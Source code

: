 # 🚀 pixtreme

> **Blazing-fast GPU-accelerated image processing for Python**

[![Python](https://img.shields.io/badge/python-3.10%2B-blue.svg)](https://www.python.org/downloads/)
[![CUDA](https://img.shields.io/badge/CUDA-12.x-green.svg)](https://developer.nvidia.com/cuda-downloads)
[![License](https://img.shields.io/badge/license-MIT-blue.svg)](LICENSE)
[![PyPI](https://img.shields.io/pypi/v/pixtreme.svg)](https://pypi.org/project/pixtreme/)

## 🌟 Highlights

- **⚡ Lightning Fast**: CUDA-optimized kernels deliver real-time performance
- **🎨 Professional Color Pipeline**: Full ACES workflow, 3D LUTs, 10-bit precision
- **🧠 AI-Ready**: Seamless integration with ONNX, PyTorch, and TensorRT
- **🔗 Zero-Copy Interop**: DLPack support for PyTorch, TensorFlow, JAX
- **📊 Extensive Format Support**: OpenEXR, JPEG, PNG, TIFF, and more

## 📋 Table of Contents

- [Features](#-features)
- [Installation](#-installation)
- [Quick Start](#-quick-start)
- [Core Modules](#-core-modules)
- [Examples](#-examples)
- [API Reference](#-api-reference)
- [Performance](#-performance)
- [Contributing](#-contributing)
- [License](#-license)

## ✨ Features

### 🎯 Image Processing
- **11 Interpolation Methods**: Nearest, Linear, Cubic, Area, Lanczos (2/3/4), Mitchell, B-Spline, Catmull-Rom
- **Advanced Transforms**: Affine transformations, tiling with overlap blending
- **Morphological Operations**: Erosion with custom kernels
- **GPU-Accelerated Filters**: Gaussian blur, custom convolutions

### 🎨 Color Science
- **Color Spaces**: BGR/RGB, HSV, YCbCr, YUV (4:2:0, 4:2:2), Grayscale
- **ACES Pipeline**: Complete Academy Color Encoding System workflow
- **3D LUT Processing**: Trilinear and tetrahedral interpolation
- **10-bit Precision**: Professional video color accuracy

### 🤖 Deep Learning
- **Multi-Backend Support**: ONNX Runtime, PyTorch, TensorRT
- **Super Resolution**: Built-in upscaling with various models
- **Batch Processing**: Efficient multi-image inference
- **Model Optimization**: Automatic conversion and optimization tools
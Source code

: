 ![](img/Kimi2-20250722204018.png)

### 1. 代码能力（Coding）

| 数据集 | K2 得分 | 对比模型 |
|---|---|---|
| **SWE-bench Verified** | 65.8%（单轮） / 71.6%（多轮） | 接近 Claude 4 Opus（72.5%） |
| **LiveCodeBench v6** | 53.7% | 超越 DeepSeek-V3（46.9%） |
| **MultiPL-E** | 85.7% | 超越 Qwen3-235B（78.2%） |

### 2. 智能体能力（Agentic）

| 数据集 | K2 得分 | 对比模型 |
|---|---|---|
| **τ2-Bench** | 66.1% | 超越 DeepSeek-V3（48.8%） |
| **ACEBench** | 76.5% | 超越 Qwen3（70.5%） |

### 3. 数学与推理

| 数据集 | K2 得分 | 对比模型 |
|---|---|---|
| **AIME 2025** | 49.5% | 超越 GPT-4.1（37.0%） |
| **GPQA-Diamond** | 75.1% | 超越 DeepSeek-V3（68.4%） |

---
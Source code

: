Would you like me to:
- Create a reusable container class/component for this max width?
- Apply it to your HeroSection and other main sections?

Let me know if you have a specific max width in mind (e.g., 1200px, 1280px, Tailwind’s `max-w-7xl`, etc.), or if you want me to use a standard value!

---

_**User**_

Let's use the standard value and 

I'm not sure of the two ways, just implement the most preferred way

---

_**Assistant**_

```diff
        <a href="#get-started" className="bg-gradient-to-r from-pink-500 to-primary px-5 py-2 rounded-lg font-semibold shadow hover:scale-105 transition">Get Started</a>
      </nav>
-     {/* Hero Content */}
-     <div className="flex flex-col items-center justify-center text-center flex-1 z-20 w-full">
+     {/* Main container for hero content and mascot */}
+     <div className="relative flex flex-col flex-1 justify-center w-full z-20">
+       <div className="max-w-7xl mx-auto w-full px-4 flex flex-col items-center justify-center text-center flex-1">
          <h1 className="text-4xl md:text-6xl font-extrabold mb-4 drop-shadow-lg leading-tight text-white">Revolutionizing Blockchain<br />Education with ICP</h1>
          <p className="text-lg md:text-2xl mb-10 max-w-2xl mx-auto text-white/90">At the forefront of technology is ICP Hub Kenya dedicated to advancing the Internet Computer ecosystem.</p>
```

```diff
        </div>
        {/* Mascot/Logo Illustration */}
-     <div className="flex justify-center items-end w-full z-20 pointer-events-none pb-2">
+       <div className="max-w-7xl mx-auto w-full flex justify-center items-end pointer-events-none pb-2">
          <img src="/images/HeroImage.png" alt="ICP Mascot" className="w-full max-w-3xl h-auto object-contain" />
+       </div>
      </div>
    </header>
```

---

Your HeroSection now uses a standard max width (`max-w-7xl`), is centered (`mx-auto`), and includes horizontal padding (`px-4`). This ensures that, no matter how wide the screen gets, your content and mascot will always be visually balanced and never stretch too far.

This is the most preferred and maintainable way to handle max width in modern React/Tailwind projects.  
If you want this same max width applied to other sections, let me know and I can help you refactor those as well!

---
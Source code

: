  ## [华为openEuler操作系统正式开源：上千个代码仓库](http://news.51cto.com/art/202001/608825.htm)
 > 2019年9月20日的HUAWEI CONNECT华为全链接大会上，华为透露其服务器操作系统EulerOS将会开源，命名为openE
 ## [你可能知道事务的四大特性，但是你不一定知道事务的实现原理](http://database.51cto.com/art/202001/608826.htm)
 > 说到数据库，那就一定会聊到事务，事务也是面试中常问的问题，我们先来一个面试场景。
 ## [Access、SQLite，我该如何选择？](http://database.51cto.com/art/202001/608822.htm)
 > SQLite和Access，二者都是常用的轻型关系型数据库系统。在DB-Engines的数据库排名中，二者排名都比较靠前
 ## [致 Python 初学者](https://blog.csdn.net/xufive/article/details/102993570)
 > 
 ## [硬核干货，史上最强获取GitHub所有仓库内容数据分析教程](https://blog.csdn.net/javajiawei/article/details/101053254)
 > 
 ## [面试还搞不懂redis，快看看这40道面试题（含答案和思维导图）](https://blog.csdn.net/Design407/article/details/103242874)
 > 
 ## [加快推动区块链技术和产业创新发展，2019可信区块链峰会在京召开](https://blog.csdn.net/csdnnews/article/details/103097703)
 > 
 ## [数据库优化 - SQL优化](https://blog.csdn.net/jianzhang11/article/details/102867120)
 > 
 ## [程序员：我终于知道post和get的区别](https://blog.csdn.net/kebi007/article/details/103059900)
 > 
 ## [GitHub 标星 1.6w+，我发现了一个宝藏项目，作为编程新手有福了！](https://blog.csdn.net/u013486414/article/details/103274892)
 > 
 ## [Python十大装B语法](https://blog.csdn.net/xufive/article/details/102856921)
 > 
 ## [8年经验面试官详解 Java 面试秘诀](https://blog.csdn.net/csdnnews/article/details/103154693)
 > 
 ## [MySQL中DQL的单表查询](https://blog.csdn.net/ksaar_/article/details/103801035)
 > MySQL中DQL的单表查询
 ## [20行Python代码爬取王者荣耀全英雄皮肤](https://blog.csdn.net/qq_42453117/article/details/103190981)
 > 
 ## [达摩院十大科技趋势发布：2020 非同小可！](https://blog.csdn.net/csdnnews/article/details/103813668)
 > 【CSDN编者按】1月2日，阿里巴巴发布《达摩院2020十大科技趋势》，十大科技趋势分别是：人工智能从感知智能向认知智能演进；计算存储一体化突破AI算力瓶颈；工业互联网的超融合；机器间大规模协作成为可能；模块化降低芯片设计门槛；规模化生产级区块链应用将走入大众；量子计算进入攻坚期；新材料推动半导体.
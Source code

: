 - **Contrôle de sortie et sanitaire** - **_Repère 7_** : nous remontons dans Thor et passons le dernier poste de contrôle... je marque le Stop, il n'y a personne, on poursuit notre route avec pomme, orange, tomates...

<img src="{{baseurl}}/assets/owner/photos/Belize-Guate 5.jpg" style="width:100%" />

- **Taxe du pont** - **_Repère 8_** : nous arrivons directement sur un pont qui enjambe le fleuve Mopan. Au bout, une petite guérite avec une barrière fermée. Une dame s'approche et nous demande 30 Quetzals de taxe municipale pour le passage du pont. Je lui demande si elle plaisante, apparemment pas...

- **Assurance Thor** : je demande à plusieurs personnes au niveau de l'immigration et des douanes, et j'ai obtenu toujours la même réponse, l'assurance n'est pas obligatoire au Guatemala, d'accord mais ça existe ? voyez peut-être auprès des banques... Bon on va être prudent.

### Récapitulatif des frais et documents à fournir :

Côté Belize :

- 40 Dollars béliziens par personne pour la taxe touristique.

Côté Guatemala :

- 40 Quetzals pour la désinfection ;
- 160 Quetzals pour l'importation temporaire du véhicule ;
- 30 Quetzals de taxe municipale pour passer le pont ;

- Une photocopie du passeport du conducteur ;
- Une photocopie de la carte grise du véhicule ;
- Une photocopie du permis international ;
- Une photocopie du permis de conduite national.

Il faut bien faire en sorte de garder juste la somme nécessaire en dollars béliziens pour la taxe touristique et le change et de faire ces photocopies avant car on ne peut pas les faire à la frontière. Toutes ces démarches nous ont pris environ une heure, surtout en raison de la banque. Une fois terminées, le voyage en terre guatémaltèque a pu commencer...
★ ★ ★ ★ ★ ★ ★
### [What the exercise asks]
Search the entries for the word "xufive", then gather every line that has it.

### [Answer space]
 ## [致 Python 初学者](https://blog.csdn.net/xufive/article/details/102993570)
 ## [Python十大装B语法](https://blog.csdn.net/xufive/article/details/102856921)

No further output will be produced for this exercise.